▶ **Problem requirements**
The entries below contain a stretch that opens with the line containing "SupportKit uses Gravatar" and closes with the line containing "- The default"; set down that stretch exactly, both ends included, and nothing else.

▶ **Records shown**
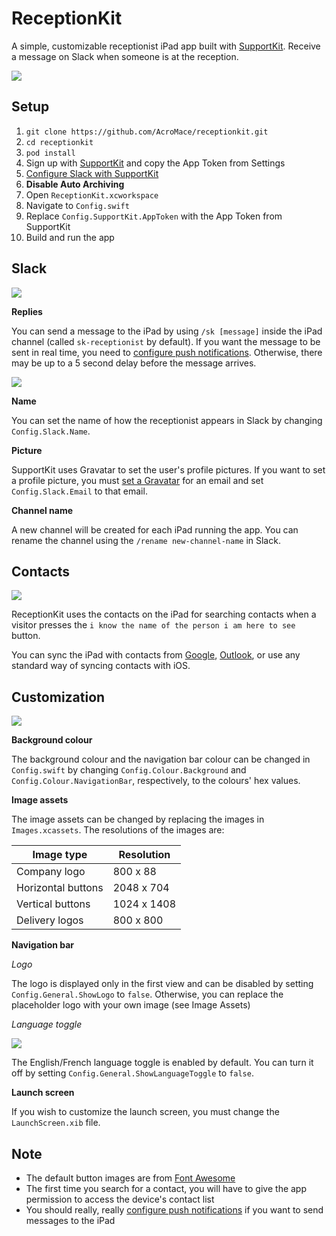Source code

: # ReceptionKit

A simple, customizable receptionist iPad app built with [SupportKit](http://supportkit.io). Receive a message on Slack when someone is at the reception.

![](https://github.com/AcroMace/receptionkit/raw/master/Screenshots/home.png)


## Setup

1. `git clone https://github.com/AcroMace/receptionkit.git`
2. `cd receptionkit`
3. `pod install`
4. Sign up with [SupportKit](http://supportkit.io) and copy the App Token from Settings
5. [Configure Slack with SupportKit](http://docs.supportkit.io/#slack)
6. **Disable Auto Archiving**
5. Open `ReceptionKit.xcworkspace`
6. Navigate to `Config.swift`
7. Replace `Config.SupportKit.AppToken` with the App Token from SupportKit
6. Build and run the app


## Slack

![](https://github.com/AcroMace/receptionkit/raw/master/Screenshots/slack.png)

**Replies**

You can send a message to the iPad by using `/sk [message]` inside the iPad channel (called `sk-receptionist` by default). If you want the message to be sent in real time, you need to [configure push notifications](http://docs.supportkit.io/#configuring-push-notifications). Otherwise, there may be up to a 5 second delay before the message arrives.

![](https://github.com/AcroMace/receptionkit/raw/master/Screenshots/reply.png)

**Name**

You can set the name of how the receptionist appears in Slack by changing `Config.Slack.Name`.

**Picture**

SupportKit uses Gravatar to set the user's profile pictures. If you want to set a profile picture, you must [set a Gravatar](http://en.gravatar.com) for an email and set `Config.Slack.Email` to that email.

**Channel name**

A new channel will be created for each iPad running the app. You can rename the channel using the `/rename new-channel-name` in Slack.


## Contacts

![](https://github.com/AcroMace/receptionkit/raw/master/Screenshots/contacts.png)

ReceptionKit uses the contacts on the iPad for searching contacts when a visitor presses the `i know the name of the person i am here to see` button.

You can sync the iPad with contacts from [Google](https://support.google.com/mail/answer/2753077?hl=en), [Outlook](https://support.office.com/en-au/article/Synchronize-Outlook-and-Apple-iPhone-or-iPod-touch-contacts-149cbfc5-4396-4ab3-8b65-22915e4043dc), or use any standard way of syncing contacts with iOS.


## Customization

![](https://github.com/AcroMace/receptionkit/raw/master/Screenshots/colours.png)

**Background colour**

The background colour and the navigation bar colour can be changed in `Config.swift` by changing `Config.Colour.Background` and `Config.Colour.NavigationBar`, respectively, to the colours' hex values.

**Image assets**

The image assets can be changed by replacing the images in `Images.xcassets`. The resolutions of the images are:

| Image type         | Resolution  |
| ------------------ | ----------- |
| Company logo       | 800 x 88    |
| Horizontal buttons | 2048 x 704  |
| Vertical buttons   | 1024 x 1408 |
| Delivery logos     | 800 x 800   |

**Navigation bar**

*Logo*

The logo is displayed only in the first view and can be disabled by setting `Config.General.ShowLogo` to `false`. Otherwise, you can replace the placeholder logo with your own image (see Image Assets)

*Language toggle*

![](https://github.com/AcroMace/receptionkit/raw/master/Screenshots/french.png)

The English/French language toggle is enabled by default. You can turn it off by setting `Config.General.ShowLanguageToggle` to `false`.

**Launch screen**

If you wish to customize the launch screen, you must change the `LaunchScreen.xib` file.


## Note

- The default button images are from [Font Awesome](http://fortawesome.github.io/Font-Awesome/)
- The first time you search for a contact, you will have to give the app permission to access the device's contact list
- You should really, really [configure push notifications](http://docs.supportkit.io/#configuring-push-notifications) if you want to send messages to the iPad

▶ **Written answer**
SupportKit uses Gravatar to set the user's profile pictures. If you want to set a profile picture, you must [set a Gravatar](http://en.gravatar.com) for an email and set `Config.Slack.Email` to that email.

**Channel name**

A new channel will be created for each iPad running the app. You can rename the channel using the `/rename new-channel-name` in Slack.


## Contacts

![](https://github.com/AcroMace/receptionkit/raw/master/Screenshots/contacts.png)

ReceptionKit uses the contacts on the iPad for searching contacts when a visitor presses the `i know the name of the person i am here to see` button.

You can sync the iPad with contacts from [Google](https://support.google.com/mail/answer/2753077?hl=en), [Outlook](https://support.office.com/en-au/article/Synchronize-Outlook-and-Apple-iPhone-or-iPod-touch-contacts-149cbfc5-4396-4ab3-8b65-22915e4043dc), or use any standard way of syncing contacts with iOS.


## Customization

![](https://github.com/AcroMace/receptionkit/raw/master/Screenshots/colours.png)

**Background colour**

The background colour and the navigation bar colour can be changed in `Config.swift` by changing `Config.Colour.Background` and `Config.Colour.NavigationBar`, respectively, to the colours' hex values.

**Image assets**

The image assets can be changed by replacing the images in `Images.xcassets`. The resolutions of the images are:

| Image type         | Resolution  |
| ------------------ | ----------- |
| Company logo       | 800 x 88    |
| Horizontal buttons | 2048 x 704  |
| Vertical buttons   | 1024 x 1408 |
| Delivery logos     | 800 x 800   |

**Navigation bar**

*Logo*

The logo is displayed only in the first view and can be disabled by setting `Config.General.ShowLogo` to `false`. Otherwise, you can replace the placeholder logo with your own image (see Image Assets)

*Language toggle*

![](https://github.com/AcroMace/receptionkit/raw/master/Screenshots/french.png)

The English/French language toggle is enabled by default. You can turn it off by setting `Config.General.ShowLanguageToggle` to `false`.

**Launch screen**

If you wish to customize the launch screen, you must change the `LaunchScreen.xib` file.


## Note

- The default button images are from [Font Awesome](http://fortawesome.github.io/Font-Awesome/)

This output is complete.